**Task brief:**
Starting at the top of the entries below, print each line exactly until the line with "que si $y>0$" has been printed too.

BEGIN

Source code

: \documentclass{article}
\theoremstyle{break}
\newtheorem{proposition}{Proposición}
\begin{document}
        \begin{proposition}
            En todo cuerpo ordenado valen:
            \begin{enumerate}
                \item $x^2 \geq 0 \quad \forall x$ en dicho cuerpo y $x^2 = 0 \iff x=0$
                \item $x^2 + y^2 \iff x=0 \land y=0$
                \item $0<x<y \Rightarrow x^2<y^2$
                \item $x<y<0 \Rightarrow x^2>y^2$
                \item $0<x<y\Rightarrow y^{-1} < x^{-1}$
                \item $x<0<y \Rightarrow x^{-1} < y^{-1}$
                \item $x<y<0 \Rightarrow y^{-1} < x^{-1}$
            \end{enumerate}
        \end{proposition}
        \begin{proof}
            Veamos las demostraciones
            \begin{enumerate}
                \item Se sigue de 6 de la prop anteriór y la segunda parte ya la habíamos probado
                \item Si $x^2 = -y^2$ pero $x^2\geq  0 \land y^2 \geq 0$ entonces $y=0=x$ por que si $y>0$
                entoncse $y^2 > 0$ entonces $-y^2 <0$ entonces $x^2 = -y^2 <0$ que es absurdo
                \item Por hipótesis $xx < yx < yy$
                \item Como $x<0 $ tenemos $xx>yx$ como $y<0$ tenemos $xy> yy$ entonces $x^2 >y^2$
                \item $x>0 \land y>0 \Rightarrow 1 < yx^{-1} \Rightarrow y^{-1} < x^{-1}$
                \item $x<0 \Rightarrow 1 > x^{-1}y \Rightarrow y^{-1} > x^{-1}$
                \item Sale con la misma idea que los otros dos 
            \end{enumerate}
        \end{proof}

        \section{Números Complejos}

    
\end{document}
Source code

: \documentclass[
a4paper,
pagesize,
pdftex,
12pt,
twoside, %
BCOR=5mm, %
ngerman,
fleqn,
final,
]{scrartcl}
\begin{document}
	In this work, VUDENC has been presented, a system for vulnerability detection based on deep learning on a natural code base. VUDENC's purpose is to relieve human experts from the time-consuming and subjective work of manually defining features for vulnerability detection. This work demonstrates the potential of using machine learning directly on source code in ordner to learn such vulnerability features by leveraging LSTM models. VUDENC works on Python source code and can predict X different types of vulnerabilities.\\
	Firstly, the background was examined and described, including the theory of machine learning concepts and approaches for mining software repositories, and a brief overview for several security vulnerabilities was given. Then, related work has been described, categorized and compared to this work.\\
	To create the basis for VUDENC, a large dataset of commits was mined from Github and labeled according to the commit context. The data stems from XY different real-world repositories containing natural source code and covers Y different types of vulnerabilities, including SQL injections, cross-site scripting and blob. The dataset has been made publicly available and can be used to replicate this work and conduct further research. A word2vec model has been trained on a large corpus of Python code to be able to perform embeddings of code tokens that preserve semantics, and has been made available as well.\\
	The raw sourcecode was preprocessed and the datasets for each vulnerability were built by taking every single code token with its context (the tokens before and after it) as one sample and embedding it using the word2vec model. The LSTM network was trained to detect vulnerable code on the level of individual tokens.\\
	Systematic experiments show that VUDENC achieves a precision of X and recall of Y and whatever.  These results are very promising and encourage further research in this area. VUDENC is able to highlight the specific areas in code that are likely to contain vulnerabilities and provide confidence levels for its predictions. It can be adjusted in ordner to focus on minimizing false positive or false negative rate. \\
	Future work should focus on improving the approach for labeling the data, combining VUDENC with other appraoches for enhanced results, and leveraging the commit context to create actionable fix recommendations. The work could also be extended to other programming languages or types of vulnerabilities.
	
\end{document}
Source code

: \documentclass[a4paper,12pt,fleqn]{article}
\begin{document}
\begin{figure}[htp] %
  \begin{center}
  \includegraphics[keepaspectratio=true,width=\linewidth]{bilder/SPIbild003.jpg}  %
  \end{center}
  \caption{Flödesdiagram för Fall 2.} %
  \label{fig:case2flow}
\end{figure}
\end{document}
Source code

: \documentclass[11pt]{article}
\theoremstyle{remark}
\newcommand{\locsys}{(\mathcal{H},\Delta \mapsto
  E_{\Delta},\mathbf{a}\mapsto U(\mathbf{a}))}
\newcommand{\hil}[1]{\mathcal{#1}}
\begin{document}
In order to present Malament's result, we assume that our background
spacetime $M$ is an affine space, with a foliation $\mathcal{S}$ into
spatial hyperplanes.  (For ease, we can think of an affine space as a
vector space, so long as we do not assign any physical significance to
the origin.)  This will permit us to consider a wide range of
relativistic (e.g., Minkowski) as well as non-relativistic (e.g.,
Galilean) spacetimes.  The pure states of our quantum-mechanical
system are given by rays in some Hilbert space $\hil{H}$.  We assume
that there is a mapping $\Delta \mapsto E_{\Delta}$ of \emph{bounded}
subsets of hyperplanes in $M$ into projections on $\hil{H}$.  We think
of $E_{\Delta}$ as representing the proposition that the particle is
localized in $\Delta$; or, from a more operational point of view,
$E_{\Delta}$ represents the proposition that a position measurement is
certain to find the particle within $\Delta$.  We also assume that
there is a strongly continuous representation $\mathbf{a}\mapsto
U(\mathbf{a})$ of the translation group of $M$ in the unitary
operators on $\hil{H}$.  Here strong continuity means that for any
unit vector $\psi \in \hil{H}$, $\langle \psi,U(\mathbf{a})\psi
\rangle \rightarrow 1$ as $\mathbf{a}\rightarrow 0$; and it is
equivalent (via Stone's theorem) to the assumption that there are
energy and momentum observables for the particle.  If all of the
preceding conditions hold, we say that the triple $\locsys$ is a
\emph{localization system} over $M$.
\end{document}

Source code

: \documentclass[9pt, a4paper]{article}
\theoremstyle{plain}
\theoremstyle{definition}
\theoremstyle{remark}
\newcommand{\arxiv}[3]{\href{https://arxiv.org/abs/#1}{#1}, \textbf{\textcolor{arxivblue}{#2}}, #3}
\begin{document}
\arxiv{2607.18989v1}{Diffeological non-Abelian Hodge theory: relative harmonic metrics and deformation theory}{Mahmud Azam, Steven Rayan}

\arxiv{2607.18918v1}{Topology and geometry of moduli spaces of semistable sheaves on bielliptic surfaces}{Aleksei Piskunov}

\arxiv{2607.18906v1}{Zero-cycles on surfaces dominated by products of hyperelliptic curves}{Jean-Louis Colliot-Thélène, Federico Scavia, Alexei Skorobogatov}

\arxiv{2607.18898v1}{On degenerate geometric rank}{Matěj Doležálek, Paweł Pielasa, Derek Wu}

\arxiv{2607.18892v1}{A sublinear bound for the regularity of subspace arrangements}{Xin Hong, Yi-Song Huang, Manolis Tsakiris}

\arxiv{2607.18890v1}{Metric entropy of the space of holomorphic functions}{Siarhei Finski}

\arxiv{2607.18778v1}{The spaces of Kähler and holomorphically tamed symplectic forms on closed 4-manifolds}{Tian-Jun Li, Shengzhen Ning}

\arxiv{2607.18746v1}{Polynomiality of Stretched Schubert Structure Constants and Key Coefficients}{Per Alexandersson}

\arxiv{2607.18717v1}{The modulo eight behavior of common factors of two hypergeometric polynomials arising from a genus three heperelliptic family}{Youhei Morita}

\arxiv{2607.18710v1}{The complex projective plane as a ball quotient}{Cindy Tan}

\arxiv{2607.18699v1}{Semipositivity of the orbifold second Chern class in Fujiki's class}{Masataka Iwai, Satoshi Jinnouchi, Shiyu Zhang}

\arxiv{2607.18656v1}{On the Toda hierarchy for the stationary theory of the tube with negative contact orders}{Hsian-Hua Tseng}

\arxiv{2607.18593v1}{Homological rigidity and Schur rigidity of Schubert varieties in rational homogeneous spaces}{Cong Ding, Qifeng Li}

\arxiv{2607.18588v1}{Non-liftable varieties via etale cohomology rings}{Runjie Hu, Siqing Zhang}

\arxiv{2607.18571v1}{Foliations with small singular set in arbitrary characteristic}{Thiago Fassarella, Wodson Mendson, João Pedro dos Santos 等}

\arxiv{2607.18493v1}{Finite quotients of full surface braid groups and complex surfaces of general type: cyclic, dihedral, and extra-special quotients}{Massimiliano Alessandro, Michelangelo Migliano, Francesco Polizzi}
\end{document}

END

**Result of the exercise:**
Source code

: \documentclass{article}
\theoremstyle{break}
\newtheorem{proposition}{Proposición}
\begin{document}
        \begin{proposition}
            En todo cuerpo ordenado valen:
            \begin{enumerate}
                \item $x^2 \geq 0 \quad \forall x$ en dicho cuerpo y $x^2 = 0 \iff x=0$
                \item $x^2 + y^2 \iff x=0 \land y=0$
                \item $0<x<y \Rightarrow x^2<y^2$
                \item $x<y<0 \Rightarrow x^2>y^2$
                \item $0<x<y\Rightarrow y^{-1} < x^{-1}$
                \item $x<0<y \Rightarrow x^{-1} < y^{-1}$
                \item $x<y<0 \Rightarrow y^{-1} < x^{-1}$
            \end{enumerate}
        \end{proposition}
        \begin{proof}
            Veamos las demostraciones
            \begin{enumerate}
                \item Se sigue de 6 de la prop anteriór y la segunda parte ya la habíamos probado
                \item Si $x^2 = -y^2$ pero $x^2\geq  0 \land y^2 \geq 0$ entonces $y=0=x$ por que si $y>0$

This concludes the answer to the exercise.